**About this exercise**
Set down all the entries again, word for word.

**Supplied material**

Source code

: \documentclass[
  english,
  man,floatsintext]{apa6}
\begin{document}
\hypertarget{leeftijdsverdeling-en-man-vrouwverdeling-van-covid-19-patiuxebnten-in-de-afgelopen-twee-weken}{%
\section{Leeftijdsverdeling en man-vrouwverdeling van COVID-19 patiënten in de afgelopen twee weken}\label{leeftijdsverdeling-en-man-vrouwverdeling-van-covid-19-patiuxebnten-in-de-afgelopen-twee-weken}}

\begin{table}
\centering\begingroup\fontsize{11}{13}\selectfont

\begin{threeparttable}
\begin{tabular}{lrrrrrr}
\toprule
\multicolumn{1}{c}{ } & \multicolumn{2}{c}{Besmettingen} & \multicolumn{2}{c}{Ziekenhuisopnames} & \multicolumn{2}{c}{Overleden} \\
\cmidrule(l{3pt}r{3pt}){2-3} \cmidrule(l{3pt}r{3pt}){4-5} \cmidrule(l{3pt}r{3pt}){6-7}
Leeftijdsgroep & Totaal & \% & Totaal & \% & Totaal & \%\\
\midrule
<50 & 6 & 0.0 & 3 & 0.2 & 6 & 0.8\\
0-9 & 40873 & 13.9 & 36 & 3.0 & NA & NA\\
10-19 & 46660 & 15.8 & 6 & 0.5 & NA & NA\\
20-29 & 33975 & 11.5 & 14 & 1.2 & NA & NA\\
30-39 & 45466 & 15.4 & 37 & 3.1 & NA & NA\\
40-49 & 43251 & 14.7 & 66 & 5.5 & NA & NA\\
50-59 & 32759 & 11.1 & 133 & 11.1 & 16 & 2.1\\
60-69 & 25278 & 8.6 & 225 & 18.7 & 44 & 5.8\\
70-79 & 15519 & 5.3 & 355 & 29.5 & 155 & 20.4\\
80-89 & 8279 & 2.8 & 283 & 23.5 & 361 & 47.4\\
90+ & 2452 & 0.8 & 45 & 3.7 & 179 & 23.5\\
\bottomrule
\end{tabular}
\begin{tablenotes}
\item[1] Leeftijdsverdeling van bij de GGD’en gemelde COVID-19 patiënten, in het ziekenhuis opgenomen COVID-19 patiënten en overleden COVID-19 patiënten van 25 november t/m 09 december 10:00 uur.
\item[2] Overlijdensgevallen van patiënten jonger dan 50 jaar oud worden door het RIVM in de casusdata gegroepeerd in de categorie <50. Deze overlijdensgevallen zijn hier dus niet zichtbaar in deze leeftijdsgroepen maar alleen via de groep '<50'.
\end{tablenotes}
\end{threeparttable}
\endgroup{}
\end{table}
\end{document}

**Result of this task**
Source code

: \documentclass[
  english,
  man,floatsintext]{apa6}
\begin{document}
\hypertarget{leeftijdsverdeling-en-man-vrouwverdeling-van-covid-19-patiuxebnten-in-de-afgelopen-twee-weken}{%
\section{Leeftijdsverdeling en man-vrouwverdeling van COVID-19 patiënten in de afgelopen twee weken}\label{leeftijdsverdeling-en-man-vrouwverdeling-van-covid-19-patiuxebnten-in-de-afgelopen-twee-weken}}

\begin{table}
\centering\begingroup\fontsize{11}{13}\selectfont

\begin{threeparttable}
\begin{tabular}{lrrrrrr}
\toprule
\multicolumn{1}{c}{ } & \multicolumn{2}{c}{Besmettingen} & \multicolumn{2}{c}{Ziekenhuisopnames} & \multicolumn{2}{c}{Overleden} \\
\cmidrule(l{3pt}r{3pt}){2-3} \cmidrule(l{3pt}r{3pt}){4-5} \cmidrule(l{3pt}r{3pt}){6-7}
Leeftijdsgroep & Totaal & \% & Totaal & \% & Totaal & \%\\
\midrule
<50 & 6 & 0.0 & 3 & 0.2 & 6 & 0.8\\
0-9 & 40873 & 13.9 & 36 & 3.0 & NA & NA\\
10-19 & 46660 & 15.8 & 6 & 0.5 & NA & NA\\
20-29 & 33975 & 11.5 & 14 & 1.2 & NA & NA\\
30-39 & 45466 & 15.4 & 37 & 3.1 & NA & NA\\
40-49 & 43251 & 14.7 & 66 & 5.5 & NA & NA\\
50-59 & 32759 & 11.1 & 133 & 11.1 & 16 & 2.1\\
60-69 & 25278 & 8.6 & 225 & 18.7 & 44 & 5.8\\
70-79 & 15519 & 5.3 & 355 & 29.5 & 155 & 20.4\\
80-89 & 8279 & 2.8 & 283 & 23.5 & 361 & 47.4\\
90+ & 2452 & 0.8 & 45 & 3.7 & 179 & 23.5\\
\bottomrule
\end{tabular}
\begin{tablenotes}
\item[1] Leeftijdsverdeling van bij de GGD’en gemelde COVID-19 patiënten, in het ziekenhuis opgenomen COVID-19 patiënten en overleden COVID-19 patiënten van 25 november t/m 09 december 10:00 uur.
\item[2] Overlijdensgevallen van patiënten jonger dan 50 jaar oud worden door het RIVM in de casusdata gegroepeerd in de categorie <50. Deze overlijdensgevallen zijn hier dus niet zichtbaar in deze leeftijdsgroepen maar alleen via de groep '<50'.
\end{tablenotes}
\end{threeparttable}
\endgroup{}
\end{table}
\end{document}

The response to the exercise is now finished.